Work task:
What you return must be an exact copy of the lines in the listing below between the line holding "以上模型假设\(X\)和\(Y\)的关系" and the line holding "可以使用不同方法进行稳健性检验", inclusive, and nothing more.

-- -- --

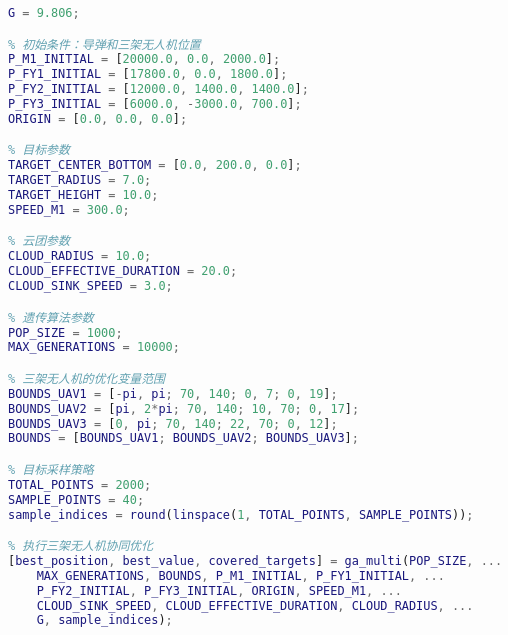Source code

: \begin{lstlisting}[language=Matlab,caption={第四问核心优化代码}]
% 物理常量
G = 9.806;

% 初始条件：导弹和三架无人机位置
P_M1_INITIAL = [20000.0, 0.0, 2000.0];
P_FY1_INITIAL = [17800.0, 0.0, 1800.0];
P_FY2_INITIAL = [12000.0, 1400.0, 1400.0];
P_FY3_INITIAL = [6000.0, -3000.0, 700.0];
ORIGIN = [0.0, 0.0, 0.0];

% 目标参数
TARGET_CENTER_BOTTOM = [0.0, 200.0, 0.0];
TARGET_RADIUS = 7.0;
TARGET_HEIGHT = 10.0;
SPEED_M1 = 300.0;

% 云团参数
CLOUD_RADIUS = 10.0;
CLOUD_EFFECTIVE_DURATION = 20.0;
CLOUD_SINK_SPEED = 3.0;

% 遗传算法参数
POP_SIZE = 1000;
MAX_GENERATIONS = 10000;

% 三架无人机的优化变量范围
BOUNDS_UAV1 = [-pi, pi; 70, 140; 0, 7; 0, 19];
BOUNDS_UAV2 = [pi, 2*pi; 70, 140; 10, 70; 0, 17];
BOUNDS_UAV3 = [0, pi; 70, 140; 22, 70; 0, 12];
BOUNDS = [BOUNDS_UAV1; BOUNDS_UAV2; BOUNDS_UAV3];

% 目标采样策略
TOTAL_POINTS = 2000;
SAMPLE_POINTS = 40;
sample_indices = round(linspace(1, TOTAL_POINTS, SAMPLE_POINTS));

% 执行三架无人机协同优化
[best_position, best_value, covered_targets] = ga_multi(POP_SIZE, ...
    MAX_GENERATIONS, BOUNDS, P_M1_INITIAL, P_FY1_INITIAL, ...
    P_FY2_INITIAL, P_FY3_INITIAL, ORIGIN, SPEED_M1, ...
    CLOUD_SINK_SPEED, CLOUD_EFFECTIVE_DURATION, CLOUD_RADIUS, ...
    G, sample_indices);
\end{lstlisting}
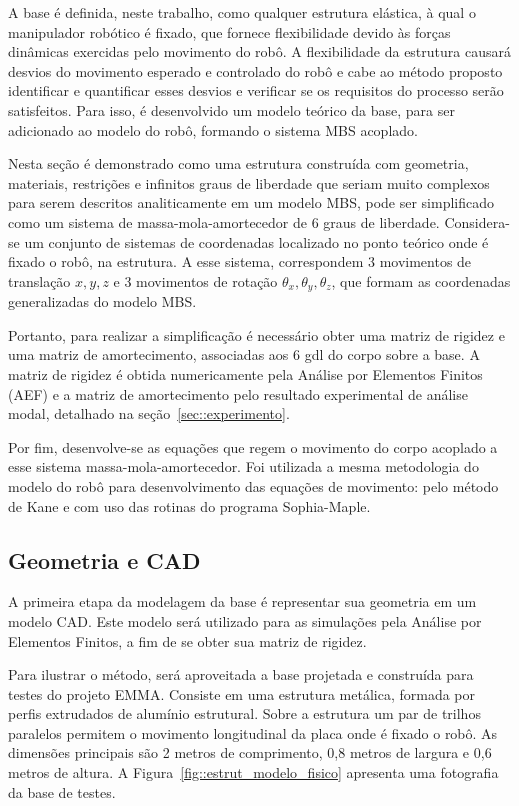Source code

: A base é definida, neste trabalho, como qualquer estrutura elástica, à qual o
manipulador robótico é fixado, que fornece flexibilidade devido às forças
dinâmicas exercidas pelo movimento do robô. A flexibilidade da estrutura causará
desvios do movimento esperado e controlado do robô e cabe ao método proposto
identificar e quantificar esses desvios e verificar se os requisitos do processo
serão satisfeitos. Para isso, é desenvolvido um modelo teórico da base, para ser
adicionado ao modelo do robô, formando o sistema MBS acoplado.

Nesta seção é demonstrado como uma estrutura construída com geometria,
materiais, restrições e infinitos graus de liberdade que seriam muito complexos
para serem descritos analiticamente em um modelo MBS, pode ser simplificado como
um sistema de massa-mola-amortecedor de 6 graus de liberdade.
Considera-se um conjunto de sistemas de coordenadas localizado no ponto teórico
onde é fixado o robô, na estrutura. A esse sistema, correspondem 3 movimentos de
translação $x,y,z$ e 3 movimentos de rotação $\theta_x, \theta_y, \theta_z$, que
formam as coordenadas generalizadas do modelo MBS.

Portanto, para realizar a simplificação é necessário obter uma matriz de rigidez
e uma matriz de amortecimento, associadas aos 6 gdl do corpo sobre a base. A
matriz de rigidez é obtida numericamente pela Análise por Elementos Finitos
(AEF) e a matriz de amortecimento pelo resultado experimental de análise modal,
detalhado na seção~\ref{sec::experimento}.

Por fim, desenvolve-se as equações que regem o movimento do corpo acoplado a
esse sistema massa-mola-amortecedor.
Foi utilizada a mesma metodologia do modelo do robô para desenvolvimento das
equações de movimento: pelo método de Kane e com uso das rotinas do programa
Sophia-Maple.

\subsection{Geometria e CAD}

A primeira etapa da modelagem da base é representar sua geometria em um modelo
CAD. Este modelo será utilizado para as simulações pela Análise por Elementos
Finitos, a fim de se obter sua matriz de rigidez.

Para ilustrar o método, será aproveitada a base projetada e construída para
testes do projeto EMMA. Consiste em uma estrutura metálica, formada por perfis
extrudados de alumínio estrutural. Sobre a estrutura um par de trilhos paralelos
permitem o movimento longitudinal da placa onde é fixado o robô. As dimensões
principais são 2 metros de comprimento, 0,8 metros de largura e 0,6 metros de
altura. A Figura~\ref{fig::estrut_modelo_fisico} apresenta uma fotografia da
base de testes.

-- -- --

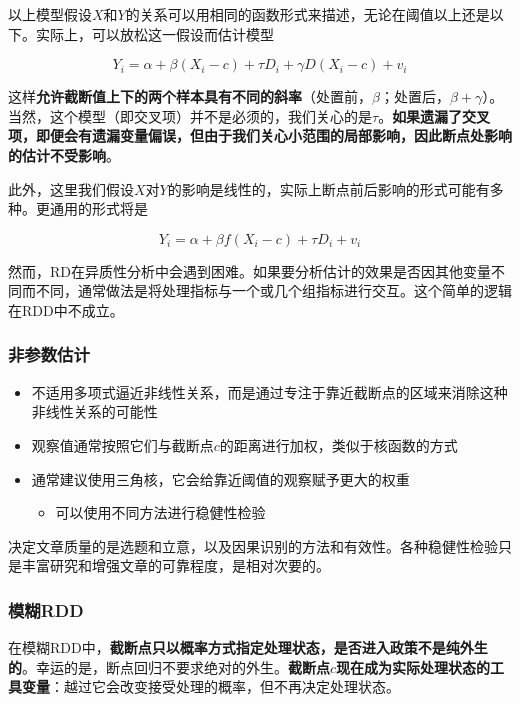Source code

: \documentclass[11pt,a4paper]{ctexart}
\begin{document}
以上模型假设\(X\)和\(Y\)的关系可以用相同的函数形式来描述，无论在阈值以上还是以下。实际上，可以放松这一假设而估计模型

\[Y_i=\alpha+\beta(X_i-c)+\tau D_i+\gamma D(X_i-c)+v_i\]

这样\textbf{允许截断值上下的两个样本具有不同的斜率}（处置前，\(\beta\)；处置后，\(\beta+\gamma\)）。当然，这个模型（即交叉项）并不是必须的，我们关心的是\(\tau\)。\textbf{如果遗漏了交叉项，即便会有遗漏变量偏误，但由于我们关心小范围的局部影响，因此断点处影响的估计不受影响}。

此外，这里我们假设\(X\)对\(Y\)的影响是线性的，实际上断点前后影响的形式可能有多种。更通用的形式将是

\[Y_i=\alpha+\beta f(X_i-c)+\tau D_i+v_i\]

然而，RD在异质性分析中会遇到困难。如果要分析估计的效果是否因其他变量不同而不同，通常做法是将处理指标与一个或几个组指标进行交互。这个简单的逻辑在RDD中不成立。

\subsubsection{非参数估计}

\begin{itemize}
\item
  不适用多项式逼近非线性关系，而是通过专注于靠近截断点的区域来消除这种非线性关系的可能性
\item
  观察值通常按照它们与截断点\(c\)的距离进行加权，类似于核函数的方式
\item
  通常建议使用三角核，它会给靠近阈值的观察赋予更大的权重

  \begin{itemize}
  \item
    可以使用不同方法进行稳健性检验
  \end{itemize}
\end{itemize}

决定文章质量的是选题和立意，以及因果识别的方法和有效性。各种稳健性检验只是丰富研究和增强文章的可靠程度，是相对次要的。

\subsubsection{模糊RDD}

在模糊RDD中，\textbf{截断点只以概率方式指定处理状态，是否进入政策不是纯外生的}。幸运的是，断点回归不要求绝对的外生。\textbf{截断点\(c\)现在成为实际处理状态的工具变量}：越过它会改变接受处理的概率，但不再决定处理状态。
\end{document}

-- -- --

Response to this exercise:
以上模型假设\(X\)和\(Y\)的关系可以用相同的函数形式来描述，无论在阈值以上还是以下。实际上，可以放松这一假设而估计模型

\[Y_i=\alpha+\beta(X_i-c)+\tau D_i+\gamma D(X_i-c)+v_i\]

这样\textbf{允许截断值上下的两个样本具有不同的斜率}（处置前，\(\beta\)；处置后，\(\beta+\gamma\)）。当然，这个模型（即交叉项）并不是必须的，我们关心的是\(\tau\)。\textbf{如果遗漏了交叉项，即便会有遗漏变量偏误，但由于我们关心小范围的局部影响，因此断点处影响的估计不受影响}。

此外，这里我们假设\(X\)对\(Y\)的影响是线性的，实际上断点前后影响的形式可能有多种。更通用的形式将是

\[Y_i=\alpha+\beta f(X_i-c)+\tau D_i+v_i\]

然而，RD在异质性分析中会遇到困难。如果要分析估计的效果是否因其他变量不同而不同，通常做法是将处理指标与一个或几个组指标进行交互。这个简单的逻辑在RDD中不成立。

\subsubsection{非参数估计}

\begin{itemize}
\item
  不适用多项式逼近非线性关系，而是通过专注于靠近截断点的区域来消除这种非线性关系的可能性
\item
  观察值通常按照它们与截断点\(c\)的距离进行加权，类似于核函数的方式
\item
  通常建议使用三角核，它会给靠近阈值的观察赋予更大的权重

  \begin{itemize}
  \item
    可以使用不同方法进行稳健性检验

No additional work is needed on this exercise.